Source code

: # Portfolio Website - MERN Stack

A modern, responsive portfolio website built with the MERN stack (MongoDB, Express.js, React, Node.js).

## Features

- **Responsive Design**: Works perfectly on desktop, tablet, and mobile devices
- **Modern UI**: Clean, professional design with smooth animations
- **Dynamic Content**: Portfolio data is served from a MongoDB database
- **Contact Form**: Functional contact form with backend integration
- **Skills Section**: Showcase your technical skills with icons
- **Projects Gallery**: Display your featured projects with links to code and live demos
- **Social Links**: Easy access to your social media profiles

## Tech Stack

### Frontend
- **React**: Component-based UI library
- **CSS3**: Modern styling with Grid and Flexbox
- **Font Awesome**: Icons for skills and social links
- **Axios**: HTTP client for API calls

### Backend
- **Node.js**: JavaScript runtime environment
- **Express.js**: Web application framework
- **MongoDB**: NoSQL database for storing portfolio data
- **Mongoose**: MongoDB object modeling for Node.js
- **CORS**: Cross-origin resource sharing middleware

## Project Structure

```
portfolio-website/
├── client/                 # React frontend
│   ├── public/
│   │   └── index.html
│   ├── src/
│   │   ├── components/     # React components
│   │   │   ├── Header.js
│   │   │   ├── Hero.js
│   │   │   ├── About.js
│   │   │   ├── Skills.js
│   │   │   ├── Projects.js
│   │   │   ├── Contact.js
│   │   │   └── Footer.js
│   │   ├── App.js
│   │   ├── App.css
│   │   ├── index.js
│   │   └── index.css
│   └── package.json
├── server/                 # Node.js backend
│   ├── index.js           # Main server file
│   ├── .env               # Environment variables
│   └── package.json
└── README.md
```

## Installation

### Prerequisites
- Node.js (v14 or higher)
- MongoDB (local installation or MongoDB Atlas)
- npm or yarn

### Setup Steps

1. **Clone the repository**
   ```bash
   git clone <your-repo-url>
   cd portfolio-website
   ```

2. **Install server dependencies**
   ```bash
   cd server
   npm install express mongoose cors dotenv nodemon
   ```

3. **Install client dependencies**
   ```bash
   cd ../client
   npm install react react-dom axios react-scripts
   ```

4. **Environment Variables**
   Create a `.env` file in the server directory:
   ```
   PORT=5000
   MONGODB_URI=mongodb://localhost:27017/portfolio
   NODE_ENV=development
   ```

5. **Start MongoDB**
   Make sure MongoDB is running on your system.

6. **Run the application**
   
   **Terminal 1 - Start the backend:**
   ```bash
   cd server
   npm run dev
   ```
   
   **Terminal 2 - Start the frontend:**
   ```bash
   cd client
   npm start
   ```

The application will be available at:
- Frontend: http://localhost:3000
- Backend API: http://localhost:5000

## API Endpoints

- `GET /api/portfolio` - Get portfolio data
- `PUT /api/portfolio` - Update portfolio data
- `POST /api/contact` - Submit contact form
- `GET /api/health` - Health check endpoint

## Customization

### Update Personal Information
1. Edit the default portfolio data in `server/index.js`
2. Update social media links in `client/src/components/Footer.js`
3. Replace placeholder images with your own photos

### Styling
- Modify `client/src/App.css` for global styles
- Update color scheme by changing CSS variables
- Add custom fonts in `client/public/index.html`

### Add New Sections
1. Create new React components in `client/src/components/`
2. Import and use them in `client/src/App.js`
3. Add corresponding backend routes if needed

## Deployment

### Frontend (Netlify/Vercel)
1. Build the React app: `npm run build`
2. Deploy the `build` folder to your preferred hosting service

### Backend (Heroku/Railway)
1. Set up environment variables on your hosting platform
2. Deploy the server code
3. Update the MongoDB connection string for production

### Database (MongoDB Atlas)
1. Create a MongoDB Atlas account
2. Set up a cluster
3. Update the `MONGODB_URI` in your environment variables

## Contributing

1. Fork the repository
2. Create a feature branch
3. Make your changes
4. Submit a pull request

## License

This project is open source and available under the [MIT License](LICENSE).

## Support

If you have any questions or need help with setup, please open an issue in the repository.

=-=-=-=-=

DIRECTIONS:
Everything from the first line of the records through the line containing "- **Modern UI**: Clean, professional" is to be set down exactly, while later lines are left out.

EXPECTED OUTPUT:
Source code

: # Portfolio Website - MERN Stack

A modern, responsive portfolio website built with the MERN stack (MongoDB, Express.js, React, Node.js).

## Features

- **Responsive Design**: Works perfectly on desktop, tablet, and mobile devices
- **Modern UI**: Clean, professional design with smooth animations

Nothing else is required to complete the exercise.